MetaTrader Python module can be regarded as a useful tool to automate the collection of tick data for offline analysis and also as the basis for an algorithmic trading system. A simple trading strategy was shown for informational purposes but an important step towards using it in a real context would be to evaluate how effectively it would have performed in previous market conditions. This process, called backtesting, will be the topic of an upcoming post.

Disclaimer

Futures and options trading has large potential rewards, but also large potential risk. You must be aware of the risks and be willing to accept them in order to invest in the futures and options markets. Do not trade with money you can not afford to lose. This post is neither a solicitation nor an offer to buy or sell futures or options. No representation is being made that any account will or is likely to achieve profits or losses similar to those discussed. The past performance of any trading system or methodology is not necessarily indicative of future results.

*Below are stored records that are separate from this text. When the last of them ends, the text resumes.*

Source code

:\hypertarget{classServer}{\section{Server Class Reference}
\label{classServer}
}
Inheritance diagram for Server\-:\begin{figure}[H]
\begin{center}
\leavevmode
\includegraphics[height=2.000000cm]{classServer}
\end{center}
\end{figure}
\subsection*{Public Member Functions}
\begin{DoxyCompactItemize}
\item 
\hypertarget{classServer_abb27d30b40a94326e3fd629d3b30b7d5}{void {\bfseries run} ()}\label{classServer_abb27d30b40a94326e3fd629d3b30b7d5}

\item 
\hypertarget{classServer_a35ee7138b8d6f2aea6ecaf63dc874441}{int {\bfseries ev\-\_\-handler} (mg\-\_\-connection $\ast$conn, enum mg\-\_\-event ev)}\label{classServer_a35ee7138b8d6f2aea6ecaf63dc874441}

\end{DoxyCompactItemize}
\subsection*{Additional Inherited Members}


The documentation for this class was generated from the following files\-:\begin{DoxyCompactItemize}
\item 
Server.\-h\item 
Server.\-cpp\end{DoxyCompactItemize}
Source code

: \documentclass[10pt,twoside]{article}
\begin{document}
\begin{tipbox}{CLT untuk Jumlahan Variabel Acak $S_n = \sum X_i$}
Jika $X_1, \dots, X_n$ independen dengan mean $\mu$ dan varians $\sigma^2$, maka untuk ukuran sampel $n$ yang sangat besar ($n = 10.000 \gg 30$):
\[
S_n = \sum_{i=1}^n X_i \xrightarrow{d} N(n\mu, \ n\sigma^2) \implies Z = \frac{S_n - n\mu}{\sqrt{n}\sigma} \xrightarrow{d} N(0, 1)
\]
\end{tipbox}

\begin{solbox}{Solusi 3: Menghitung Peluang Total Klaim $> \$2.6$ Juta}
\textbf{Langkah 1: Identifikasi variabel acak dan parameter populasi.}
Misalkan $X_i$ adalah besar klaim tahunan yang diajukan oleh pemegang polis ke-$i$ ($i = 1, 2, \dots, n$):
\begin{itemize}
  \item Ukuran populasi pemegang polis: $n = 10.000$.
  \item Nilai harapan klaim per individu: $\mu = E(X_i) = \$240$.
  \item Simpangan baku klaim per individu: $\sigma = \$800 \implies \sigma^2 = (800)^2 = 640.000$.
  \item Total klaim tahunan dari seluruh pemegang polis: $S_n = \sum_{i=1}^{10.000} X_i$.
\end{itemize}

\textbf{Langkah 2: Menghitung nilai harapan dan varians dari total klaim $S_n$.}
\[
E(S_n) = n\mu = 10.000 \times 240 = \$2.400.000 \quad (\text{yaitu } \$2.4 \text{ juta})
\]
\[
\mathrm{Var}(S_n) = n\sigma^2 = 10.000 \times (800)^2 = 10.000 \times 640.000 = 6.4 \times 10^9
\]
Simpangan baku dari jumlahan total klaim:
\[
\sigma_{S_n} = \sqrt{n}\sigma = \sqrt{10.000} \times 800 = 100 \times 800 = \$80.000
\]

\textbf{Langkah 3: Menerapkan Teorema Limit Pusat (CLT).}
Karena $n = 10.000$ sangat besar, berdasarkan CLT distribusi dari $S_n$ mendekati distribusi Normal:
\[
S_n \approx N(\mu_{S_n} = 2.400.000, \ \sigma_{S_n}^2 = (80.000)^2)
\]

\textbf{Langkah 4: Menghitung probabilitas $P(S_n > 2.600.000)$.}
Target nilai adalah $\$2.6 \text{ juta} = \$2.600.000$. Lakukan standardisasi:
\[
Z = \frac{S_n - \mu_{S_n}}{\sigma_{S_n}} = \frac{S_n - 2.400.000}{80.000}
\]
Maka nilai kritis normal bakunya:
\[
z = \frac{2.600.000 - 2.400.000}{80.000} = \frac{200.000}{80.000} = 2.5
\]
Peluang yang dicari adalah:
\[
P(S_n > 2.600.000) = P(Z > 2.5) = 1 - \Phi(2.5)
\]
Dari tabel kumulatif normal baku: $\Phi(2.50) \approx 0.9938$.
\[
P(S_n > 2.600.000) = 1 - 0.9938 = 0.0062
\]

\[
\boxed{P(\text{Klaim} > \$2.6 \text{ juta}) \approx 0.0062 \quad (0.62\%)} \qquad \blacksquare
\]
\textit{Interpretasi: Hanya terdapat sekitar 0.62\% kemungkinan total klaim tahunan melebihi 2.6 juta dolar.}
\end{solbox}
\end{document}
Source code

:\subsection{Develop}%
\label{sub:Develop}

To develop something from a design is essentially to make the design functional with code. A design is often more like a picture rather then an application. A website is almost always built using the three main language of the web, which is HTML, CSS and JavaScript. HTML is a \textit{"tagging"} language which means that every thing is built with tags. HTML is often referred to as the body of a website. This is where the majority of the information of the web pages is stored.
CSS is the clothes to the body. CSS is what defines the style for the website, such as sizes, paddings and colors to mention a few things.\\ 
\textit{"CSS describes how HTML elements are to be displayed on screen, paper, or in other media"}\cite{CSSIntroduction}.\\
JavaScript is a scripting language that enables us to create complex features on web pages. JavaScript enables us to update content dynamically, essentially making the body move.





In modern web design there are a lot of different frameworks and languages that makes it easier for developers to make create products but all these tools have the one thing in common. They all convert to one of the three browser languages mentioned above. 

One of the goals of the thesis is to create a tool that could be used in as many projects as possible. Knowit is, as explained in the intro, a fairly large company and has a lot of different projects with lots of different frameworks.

This post is provided for informational and educational purposes only. This material neither is, nor should be construed as an offer, solicitation, or recommendation to buy or sell any securities. Any investment decisions made by the reader through the use of this content is solely based on the reader independent analysis, taking into consideration their financial circumstances and risk tolerance. The author shall not be liable for any errors or for any actions taken in reliance thereon.

The references made to MT5 and AMP Global in this post do not represent a recommendation. I am not affiliated to neither platform, service nor their parent companies.